Model.generate use_cache=True generates different results than use_cache=False

edenlum · March 4, 2025, 11:34am

Using huggingface transformers library, I see different outputs when generating text with model.generate with and without use_cache argument. Is this intended and how can I combat this?
The scores when I use cache (from the second token generated and onwards) are different. AFAIK use_cache is an optimization that shouldn’t effect the outputs. I also got this error on gpu (here in the code I use 'cpu).
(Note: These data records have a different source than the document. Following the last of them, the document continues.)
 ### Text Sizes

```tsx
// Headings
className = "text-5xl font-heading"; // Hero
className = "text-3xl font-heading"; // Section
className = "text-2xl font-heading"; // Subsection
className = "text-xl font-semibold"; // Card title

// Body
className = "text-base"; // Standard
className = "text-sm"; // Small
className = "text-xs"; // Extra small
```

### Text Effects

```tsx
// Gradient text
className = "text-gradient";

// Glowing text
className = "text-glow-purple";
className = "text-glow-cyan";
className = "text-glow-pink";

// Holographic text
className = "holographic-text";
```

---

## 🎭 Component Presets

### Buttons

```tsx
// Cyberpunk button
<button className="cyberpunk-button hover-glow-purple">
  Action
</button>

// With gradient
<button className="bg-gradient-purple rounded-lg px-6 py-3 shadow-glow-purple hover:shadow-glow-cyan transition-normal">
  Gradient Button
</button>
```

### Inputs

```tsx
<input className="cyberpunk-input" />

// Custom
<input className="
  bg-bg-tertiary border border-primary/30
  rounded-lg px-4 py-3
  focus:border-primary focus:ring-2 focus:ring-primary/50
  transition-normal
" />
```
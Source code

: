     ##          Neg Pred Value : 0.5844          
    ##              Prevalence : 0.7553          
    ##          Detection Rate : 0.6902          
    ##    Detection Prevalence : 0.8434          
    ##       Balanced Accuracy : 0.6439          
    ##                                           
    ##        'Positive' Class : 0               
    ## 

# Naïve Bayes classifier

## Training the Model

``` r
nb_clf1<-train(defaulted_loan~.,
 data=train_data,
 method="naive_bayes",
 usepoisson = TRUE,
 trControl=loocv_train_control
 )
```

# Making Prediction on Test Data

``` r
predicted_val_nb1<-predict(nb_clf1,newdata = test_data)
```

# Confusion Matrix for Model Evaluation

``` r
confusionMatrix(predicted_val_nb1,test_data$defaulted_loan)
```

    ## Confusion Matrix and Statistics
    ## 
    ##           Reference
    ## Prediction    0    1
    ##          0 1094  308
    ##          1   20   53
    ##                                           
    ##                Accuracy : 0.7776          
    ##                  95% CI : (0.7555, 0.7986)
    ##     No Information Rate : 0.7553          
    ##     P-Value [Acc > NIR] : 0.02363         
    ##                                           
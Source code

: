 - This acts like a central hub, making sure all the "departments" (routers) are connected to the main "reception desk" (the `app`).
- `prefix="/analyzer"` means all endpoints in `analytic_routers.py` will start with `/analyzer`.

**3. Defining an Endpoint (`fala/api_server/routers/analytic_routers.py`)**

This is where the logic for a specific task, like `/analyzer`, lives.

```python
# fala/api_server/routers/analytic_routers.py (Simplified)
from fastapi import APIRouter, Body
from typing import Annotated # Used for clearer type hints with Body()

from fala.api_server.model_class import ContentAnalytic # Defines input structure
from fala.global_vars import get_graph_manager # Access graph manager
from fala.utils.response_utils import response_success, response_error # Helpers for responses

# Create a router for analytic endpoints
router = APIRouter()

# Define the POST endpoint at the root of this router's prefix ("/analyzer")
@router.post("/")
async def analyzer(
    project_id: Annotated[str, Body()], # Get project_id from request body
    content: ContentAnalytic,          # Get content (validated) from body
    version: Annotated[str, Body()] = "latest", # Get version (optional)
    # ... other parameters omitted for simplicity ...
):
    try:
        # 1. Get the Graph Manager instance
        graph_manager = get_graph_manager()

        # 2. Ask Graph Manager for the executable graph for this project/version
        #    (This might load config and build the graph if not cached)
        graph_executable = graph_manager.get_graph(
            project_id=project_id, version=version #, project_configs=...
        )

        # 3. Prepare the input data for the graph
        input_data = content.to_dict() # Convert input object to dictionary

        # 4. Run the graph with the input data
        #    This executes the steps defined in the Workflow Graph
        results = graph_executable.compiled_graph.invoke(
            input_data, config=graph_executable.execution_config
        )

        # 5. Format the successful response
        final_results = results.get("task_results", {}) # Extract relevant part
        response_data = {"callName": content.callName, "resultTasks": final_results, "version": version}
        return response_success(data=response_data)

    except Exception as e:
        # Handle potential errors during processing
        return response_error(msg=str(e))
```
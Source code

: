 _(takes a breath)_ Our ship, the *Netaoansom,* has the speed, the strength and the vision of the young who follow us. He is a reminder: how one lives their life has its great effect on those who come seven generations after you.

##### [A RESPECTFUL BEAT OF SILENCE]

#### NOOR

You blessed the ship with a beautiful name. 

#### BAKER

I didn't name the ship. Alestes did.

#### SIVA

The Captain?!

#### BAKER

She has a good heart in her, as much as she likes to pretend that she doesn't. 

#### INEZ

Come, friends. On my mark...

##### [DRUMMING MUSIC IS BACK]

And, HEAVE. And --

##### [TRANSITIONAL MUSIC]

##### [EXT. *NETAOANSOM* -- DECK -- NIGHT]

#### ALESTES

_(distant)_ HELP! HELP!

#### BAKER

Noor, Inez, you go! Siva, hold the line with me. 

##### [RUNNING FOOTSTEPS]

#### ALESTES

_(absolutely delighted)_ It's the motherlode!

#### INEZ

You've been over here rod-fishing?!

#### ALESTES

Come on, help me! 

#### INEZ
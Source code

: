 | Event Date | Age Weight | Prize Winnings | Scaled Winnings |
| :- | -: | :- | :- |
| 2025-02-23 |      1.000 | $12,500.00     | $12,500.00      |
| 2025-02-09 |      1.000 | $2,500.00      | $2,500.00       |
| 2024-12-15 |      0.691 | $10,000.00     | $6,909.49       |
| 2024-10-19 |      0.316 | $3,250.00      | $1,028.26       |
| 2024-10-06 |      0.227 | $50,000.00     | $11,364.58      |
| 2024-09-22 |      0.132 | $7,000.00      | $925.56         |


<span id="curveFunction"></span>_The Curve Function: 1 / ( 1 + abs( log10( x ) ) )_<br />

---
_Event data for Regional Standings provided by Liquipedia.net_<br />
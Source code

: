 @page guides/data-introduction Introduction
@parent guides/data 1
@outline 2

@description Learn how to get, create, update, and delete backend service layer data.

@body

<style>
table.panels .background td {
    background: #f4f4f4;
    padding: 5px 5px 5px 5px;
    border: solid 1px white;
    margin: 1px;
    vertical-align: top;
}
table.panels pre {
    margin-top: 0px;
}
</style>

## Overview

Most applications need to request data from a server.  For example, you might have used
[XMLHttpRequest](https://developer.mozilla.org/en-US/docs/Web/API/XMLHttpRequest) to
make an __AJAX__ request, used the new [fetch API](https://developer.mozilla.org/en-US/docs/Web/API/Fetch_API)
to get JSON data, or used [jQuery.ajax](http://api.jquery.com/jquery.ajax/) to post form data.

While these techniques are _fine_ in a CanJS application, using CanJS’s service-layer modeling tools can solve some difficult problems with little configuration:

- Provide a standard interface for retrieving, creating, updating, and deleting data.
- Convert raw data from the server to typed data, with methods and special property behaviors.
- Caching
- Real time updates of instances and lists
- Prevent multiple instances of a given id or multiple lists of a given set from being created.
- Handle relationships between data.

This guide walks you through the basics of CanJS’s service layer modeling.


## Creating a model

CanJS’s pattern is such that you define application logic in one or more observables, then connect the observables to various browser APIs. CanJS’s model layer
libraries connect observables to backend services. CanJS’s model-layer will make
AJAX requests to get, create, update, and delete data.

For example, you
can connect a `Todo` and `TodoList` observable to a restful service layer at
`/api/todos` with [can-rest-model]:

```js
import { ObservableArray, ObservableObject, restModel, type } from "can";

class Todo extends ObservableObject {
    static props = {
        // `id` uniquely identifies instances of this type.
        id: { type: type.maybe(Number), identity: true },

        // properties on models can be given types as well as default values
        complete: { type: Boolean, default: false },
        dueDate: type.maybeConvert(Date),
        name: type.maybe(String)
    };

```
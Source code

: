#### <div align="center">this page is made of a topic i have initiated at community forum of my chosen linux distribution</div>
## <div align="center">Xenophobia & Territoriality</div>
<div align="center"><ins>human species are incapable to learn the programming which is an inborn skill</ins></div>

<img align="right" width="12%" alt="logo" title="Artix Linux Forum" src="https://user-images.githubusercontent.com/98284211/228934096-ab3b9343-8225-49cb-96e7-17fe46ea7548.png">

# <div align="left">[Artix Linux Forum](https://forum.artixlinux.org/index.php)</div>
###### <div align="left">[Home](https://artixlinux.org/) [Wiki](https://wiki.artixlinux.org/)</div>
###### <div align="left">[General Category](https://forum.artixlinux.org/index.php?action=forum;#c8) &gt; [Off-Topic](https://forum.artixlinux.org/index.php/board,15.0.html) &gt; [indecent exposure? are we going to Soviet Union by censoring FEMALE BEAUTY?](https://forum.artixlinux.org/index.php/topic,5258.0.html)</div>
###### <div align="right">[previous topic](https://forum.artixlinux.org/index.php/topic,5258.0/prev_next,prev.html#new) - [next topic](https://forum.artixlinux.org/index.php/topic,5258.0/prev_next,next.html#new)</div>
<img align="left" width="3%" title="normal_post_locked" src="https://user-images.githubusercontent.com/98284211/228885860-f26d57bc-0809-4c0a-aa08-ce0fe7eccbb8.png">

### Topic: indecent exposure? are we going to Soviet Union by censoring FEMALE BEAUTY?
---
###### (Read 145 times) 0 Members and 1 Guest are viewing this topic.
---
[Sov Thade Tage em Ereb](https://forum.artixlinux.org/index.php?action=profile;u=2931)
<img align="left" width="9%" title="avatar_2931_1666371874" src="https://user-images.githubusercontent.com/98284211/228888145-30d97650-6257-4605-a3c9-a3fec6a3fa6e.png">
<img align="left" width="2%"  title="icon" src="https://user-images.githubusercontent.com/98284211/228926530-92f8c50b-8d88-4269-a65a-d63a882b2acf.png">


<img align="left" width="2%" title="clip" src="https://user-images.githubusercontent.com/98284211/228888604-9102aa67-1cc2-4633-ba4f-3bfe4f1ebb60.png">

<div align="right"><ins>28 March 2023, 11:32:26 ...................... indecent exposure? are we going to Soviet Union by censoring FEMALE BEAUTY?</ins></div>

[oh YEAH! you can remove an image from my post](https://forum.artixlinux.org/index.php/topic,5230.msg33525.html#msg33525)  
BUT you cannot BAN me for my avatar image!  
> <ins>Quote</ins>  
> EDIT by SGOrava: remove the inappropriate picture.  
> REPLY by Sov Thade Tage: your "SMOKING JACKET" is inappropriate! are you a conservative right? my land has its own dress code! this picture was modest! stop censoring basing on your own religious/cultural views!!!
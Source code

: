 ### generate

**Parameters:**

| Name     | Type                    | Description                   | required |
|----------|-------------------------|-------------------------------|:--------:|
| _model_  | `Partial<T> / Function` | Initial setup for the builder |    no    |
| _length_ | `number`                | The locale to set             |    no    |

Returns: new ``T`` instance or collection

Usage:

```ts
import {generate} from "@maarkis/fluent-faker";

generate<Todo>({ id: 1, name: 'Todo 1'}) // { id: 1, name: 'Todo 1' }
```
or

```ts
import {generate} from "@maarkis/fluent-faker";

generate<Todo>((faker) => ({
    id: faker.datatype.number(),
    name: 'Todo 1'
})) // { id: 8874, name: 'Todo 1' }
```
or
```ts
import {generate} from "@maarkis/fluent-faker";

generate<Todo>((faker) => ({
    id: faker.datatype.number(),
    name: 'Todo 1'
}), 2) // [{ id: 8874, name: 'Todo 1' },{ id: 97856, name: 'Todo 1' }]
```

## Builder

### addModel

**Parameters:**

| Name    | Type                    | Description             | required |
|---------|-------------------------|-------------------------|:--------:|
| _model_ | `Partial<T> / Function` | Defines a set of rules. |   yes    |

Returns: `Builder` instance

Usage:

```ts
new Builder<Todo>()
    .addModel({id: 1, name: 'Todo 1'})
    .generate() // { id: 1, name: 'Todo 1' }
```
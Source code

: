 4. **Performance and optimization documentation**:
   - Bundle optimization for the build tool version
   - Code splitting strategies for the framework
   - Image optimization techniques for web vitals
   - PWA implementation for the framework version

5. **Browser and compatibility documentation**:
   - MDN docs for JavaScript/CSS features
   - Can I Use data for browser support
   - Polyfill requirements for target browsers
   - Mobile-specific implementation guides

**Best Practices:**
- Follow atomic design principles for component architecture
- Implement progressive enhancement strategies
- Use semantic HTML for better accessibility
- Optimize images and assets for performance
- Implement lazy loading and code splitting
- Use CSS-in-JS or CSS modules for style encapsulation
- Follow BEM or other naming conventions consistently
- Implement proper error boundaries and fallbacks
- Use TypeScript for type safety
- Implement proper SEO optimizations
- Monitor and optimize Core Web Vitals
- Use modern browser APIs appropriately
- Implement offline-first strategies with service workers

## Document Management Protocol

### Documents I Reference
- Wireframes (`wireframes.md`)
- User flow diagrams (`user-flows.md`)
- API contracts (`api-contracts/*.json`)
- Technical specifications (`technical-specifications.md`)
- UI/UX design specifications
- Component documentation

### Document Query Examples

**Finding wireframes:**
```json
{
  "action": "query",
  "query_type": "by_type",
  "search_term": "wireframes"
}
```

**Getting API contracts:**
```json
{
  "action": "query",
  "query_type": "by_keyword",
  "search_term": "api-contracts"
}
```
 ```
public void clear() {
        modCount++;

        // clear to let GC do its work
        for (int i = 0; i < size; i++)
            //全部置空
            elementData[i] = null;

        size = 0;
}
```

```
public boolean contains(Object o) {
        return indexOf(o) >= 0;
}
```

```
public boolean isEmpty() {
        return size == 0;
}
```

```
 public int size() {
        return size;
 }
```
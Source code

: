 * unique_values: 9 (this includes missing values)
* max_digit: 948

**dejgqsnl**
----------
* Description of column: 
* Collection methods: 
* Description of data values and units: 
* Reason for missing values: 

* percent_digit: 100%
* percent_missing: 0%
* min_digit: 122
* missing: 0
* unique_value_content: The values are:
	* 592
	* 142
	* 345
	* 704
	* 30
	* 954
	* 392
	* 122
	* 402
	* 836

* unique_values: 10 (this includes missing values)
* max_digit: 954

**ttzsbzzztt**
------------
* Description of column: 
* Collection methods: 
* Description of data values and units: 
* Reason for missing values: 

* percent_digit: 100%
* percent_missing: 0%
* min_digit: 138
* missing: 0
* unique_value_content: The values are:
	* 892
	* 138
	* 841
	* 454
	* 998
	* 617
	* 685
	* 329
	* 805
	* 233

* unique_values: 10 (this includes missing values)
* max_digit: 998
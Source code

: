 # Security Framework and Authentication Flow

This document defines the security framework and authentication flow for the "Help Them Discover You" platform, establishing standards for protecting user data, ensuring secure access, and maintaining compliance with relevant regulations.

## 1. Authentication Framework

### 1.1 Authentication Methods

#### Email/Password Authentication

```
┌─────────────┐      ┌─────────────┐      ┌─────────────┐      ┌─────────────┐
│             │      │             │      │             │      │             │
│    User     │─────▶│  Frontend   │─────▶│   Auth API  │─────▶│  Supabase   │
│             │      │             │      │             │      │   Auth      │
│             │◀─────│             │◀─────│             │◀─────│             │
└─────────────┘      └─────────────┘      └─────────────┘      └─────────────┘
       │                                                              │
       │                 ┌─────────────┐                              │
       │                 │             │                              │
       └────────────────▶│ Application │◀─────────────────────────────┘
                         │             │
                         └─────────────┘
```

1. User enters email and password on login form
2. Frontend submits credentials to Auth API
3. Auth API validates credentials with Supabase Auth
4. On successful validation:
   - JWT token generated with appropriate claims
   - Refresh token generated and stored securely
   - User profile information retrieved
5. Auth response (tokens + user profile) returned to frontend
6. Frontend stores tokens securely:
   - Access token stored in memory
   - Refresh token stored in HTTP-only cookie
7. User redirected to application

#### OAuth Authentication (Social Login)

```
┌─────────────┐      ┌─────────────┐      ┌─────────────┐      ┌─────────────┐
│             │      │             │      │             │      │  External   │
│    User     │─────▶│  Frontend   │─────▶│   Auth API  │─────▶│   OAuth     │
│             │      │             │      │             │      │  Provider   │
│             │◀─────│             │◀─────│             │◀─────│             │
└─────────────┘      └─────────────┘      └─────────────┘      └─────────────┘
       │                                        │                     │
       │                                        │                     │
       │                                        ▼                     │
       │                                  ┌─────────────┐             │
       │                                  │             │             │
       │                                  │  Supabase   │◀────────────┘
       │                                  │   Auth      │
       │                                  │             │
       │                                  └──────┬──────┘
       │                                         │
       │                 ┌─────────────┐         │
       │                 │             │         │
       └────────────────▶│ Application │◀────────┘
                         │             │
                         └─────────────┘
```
Code to reproduce:

MODEL = “meta-llama/Meta-Llama-3.1-8B-Instruct”

from transformers import AutoTokenizer, AutoModelForCausalLM, DataCollatorWithPadding
import torch

MODEL = “Qwen/Qwen2.5-0.5B-Instruct”

MODEL = “meta-llama/Meta-Llama-3.1-8B-Instruct”

tokenizer = AutoTokenizer.from_pretrained(MODEL, padding_side=‘left’)
model = AutoModelForCausalLM.from_pretrained(MODEL, torch_dtype=torch.bfloat16) # , cache_dir=“/workspace/fmrai/”)

tokenizer.pad_token_id = tokenizer.eos_token_id
tokenizer.pad_token = tokenizer.eos_token

model.eval()

device = ‘cpu’ # ‘cuda’ if torch.cuda.is_available() else ‘cpu’
model.to(device)

Example text to generate from

prompt = “Tell me something that is very exciting”

Format the prompt using the chat template

formatted_prompt = tokenizer.apply_chat_template([{“role”: “user”, “content”: prompt}], tokenize=False)

Tokenize the input

inputs = tokenizer(formatted_prompt, return_tensors=“pt”, padding=True)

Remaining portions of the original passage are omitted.